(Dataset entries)
^^^^

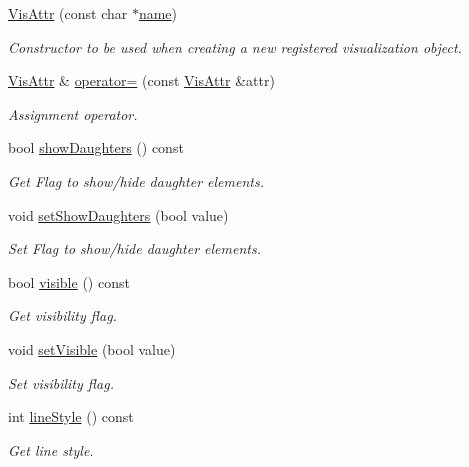 \begin{DoxyCompactItemize}
\hyperlink{class_d_d4hep_1_1_geometry_1_1_vis_attr_aba0f08cd43ea7d03cf730c5549356fa6}{Vis\+Attr} (const char $\ast$\hyperlink{class_d_d4hep_1_1_handle_a27c7d467a609ab32c133e1f3c7d85ef5}{name})
\begin{DoxyCompactList}\small\item\em Constructor to be used when creating a new registered visualization object. \end{DoxyCompactList}\item 
\hyperlink{class_d_d4hep_1_1_geometry_1_1_vis_attr}{Vis\+Attr} \& \hyperlink{class_d_d4hep_1_1_geometry_1_1_vis_attr_a02a672b6dc4e30bb7208960a7a54f2ac}{operator=} (const \hyperlink{class_d_d4hep_1_1_geometry_1_1_vis_attr}{Vis\+Attr} \&attr)
\begin{DoxyCompactList}\small\item\em Assignment operator. \end{DoxyCompactList}\item 
bool \hyperlink{class_d_d4hep_1_1_geometry_1_1_vis_attr_a4fca55563416a5f9304fb0a8a1001b5c}{show\+Daughters} () const
\begin{DoxyCompactList}\small\item\em Get Flag to show/hide daughter elements. \end{DoxyCompactList}\item 
void \hyperlink{class_d_d4hep_1_1_geometry_1_1_vis_attr_af29f0854b9e6866b31830dd673f92df8}{set\+Show\+Daughters} (bool value)
\begin{DoxyCompactList}\small\item\em Set Flag to show/hide daughter elements. \end{DoxyCompactList}\item 
bool \hyperlink{class_d_d4hep_1_1_geometry_1_1_vis_attr_a0e7156c94d67d4a6ca80222154d3d03c}{visible} () const
\begin{DoxyCompactList}\small\item\em Get visibility flag. \end{DoxyCompactList}\item 
void \hyperlink{class_d_d4hep_1_1_geometry_1_1_vis_attr_a499e3e8252f4abd62be3a3be521f10b4}{set\+Visible} (bool value)
\begin{DoxyCompactList}\small\item\em Set visibility flag. \end{DoxyCompactList}\item 
int \hyperlink{class_d_d4hep_1_1_geometry_1_1_vis_attr_a7dd0a16cc0fe20a9c947e8455b9144e2}{line\+Style} () const
\begin{DoxyCompactList}\small\item\em Get line style. \end{DoxyCompactList}\item 

\end{DoxyCompactItemize}
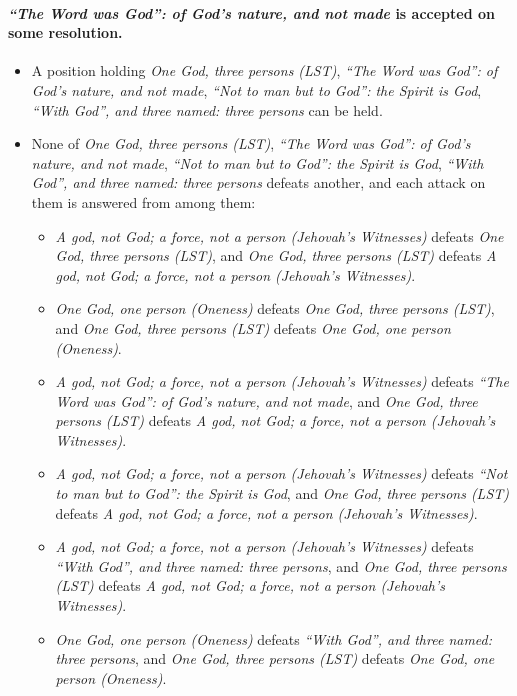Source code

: \documentclass[11pt,paper=\testimonypaper,DIV=13,parskip=false]{scrartcl}
\begin{document}
\paragraph{\emph{“The Word was God”: of God’s nature, and not made} is accepted on some resolution.}
\begin{itemize}
\item A position holding \emph{One God, three persons (LST)}, \emph{“The Word was God”: of God’s nature, and not made}, \emph{“Not to man but to God”: the Spirit is God}, \emph{“With God”, and three named: three persons} can be held.
\item None of \emph{One God, three persons (LST)}, \emph{“The Word was God”: of God’s nature, and not made}, \emph{“Not to man but to God”: the Spirit is God}, \emph{“With God”, and three named: three persons} defeats another, and each attack on them is answered from among them:
\begin{itemize}
\item \emph{A god, not God; a force, not a person (Jehovah’s Witnesses)} defeats \emph{One God, three persons (LST)}, and \emph{One God, three persons (LST)} defeats \emph{A god, not God; a force, not a person (Jehovah’s Witnesses)}.
\item \emph{One God, one person (Oneness)} defeats \emph{One God, three persons (LST)}, and \emph{One God, three persons (LST)} defeats \emph{One God, one person (Oneness)}.
\item \emph{A god, not God; a force, not a person (Jehovah’s Witnesses)} defeats \emph{“The Word was God”: of God’s nature, and not made}, and \emph{One God, three persons (LST)} defeats \emph{A god, not God; a force, not a person (Jehovah’s Witnesses)}.
\item \emph{A god, not God; a force, not a person (Jehovah’s Witnesses)} defeats \emph{“Not to man but to God”: the Spirit is God}, and \emph{One God, three persons (LST)} defeats \emph{A god, not God; a force, not a person (Jehovah’s Witnesses)}.
\item \emph{A god, not God; a force, not a person (Jehovah’s Witnesses)} defeats \emph{“With God”, and three named: three persons}, and \emph{One God, three persons (LST)} defeats \emph{A god, not God; a force, not a person (Jehovah’s Witnesses)}.
\item \emph{One God, one person (Oneness)} defeats \emph{“With God”, and three named: three persons}, and \emph{One God, three persons (LST)} defeats \emph{One God, one person (Oneness)}.
\end{itemize}
\end{itemize}
\end{document}
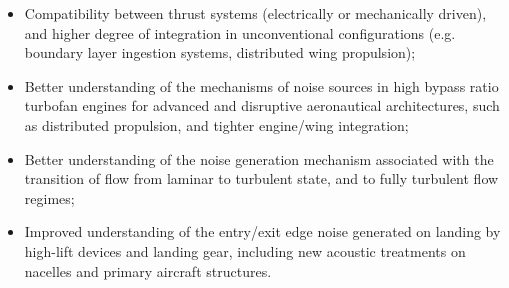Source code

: \documentclass[a5paper]{sapthesis}
\begin{document}
	\begin{itemize}%
		\item
		Compatibility between thrust systems (electrically or mechanically driven), and higher degree of
		integration in unconventional configurations (e.g. boundary layer ingestion systems, distributed wing propulsion);
		\item 
		Better understanding of the mechanisms of noise sources in high bypass ratio turbofan engines for advanced and disruptive aeronautical architectures, such as distributed propulsion, and tighter engine/wing integration;
		\item 
		Better understanding of the noise generation mechanism associated with the transition of flow from laminar to turbulent state, and to fully turbulent flow regimes;
		\item 
		Improved understanding of the entry/exit edge noise generated on landing by high-lift devices and landing gear, including new acoustic treatments on nacelles and primary aircraft structures.
	\end{itemize}
	
\end{document}
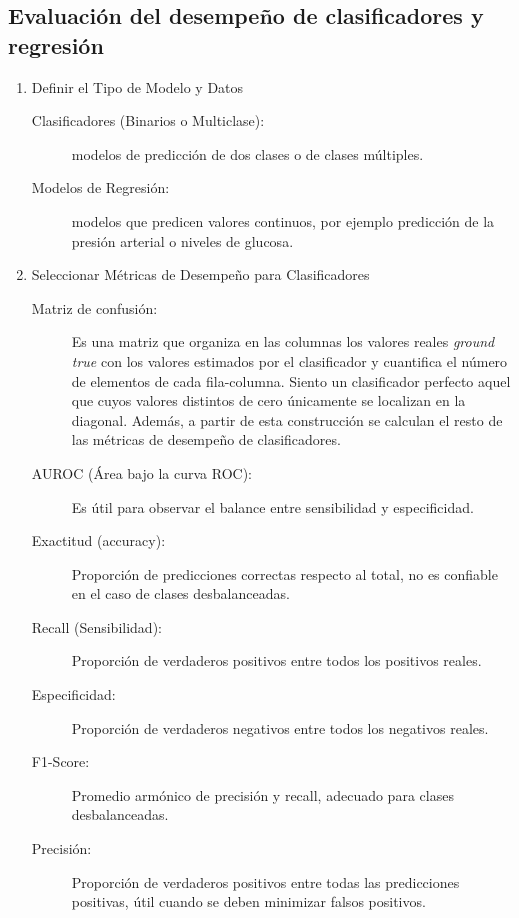 \documentclass[12pt,letterpaper,spanish, twoside]{article}
\begin{document}
\subsection{Evaluación del desempeño de clasificadores y regresión}
\begin{enumerate}
    \item Definir el Tipo de Modelo y Datos
    \begin{description}
        \item[Clasificadores (Binarios o Multiclase):] modelos de predicción de dos clases o de clases múltiples.
        \item[Modelos de Regresión:] modelos que predicen valores continuos, por ejemplo predicción de la presión arterial o niveles de glucosa.
    \end{description}

    \item Seleccionar Métricas de Desempeño para Clasificadores
    \begin{description}
        \item[Matriz de confusión:] Es una matriz que organiza en las columnas los valores reales \textit{ground true} con los valores estimados por el clasificador y cuantifica el número de elementos de cada fila-columna. Siento un clasificador perfecto aquel que cuyos valores distintos de cero únicamente se localizan en la diagonal. Además, a partir de esta construcción se calculan el resto de las métricas de desempeño de clasificadores.
        \item[AUROC (Área bajo la curva ROC):] Es útil para observar el balance entre sensibilidad y especificidad.
        \item[Exactitud (accuracy):] Proporción de predicciones correctas respecto al total, no es confiable en el caso de clases desbalanceadas.
        \item[Recall (Sensibilidad):] Proporción de verdaderos positivos entre todos los positivos reales.
        \item[Especificidad:] Proporción de verdaderos negativos entre todos los negativos reales.
        \item[F1-Score:] Promedio armónico de precisión y recall, adecuado para clases desbalanceadas.
        \item[Precisión:] Proporción de verdaderos positivos entre todas las predicciones positivas, útil cuando se deben minimizar falsos positivos.
    \end{description}


\end{enumerate}
\end{document}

^^^^

__GOAL OF THE EXERCISE__: Set the pictures aside and transcribe exactly the stretch of lines above, beginning with the one holding "defeats another, and" and ending with the one holding "Better understanding of the mechanisms".

__RESPONSE AREA__:
\item None of \emph{One God, three persons (LST)}, \emph{“The Word was God”: of God’s nature, and not made}, \emph{“Not to man but to God”: the Spirit is God}, \emph{“With God”, and three named: three persons} defeats another, and each attack on them is answered from among them:
\begin{itemize}
\item \emph{A god, not God; a force, not a person (Jehovah’s Witnesses)} defeats \emph{One God, three persons (LST)}, and \emph{One God, three persons (LST)} defeats \emph{A god, not God; a force, not a person (Jehovah’s Witnesses)}.
\item \emph{One God, one person (Oneness)} defeats \emph{One God, three persons (LST)}, and \emph{One God, three persons (LST)} defeats \emph{One God, one person (Oneness)}.
\item \emph{A god, not God; a force, not a person (Jehovah’s Witnesses)} defeats \emph{“The Word was God”: of God’s nature, and not made}, and \emph{One God, three persons (LST)} defeats \emph{A god, not God; a force, not a person (Jehovah’s Witnesses)}.
\item \emph{A god, not God; a force, not a person (Jehovah’s Witnesses)} defeats \emph{“Not to man but to God”: the Spirit is God}, and \emph{One God, three persons (LST)} defeats \emph{A god, not God; a force, not a person (Jehovah’s Witnesses)}.
\item \emph{A god, not God; a force, not a person (Jehovah’s Witnesses)} defeats \emph{“With God”, and three named: three persons}, and \emph{One God, three persons (LST)} defeats \emph{A god, not God; a force, not a person (Jehovah’s Witnesses)}.
\item \emph{One God, one person (Oneness)} defeats \emph{“With God”, and three named: three persons}, and \emph{One God, three persons (LST)} defeats \emph{One God, one person (Oneness)}.
\end{itemize}
\end{itemize}
\end{document}
Source code

: \documentclass[a5paper]{sapthesis}
\begin{document}
	\begin{itemize}%
		\item
		Compatibility between thrust systems (electrically or mechanically driven), and higher degree of
		integration in unconventional configurations (e.g. boundary layer ingestion systems, distributed wing propulsion);
		\item 
		Better understanding of the mechanisms of noise sources in high bypass ratio turbofan engines for advanced and disruptive aeronautical architectures, such as distributed propulsion, and tighter engine/wing integration;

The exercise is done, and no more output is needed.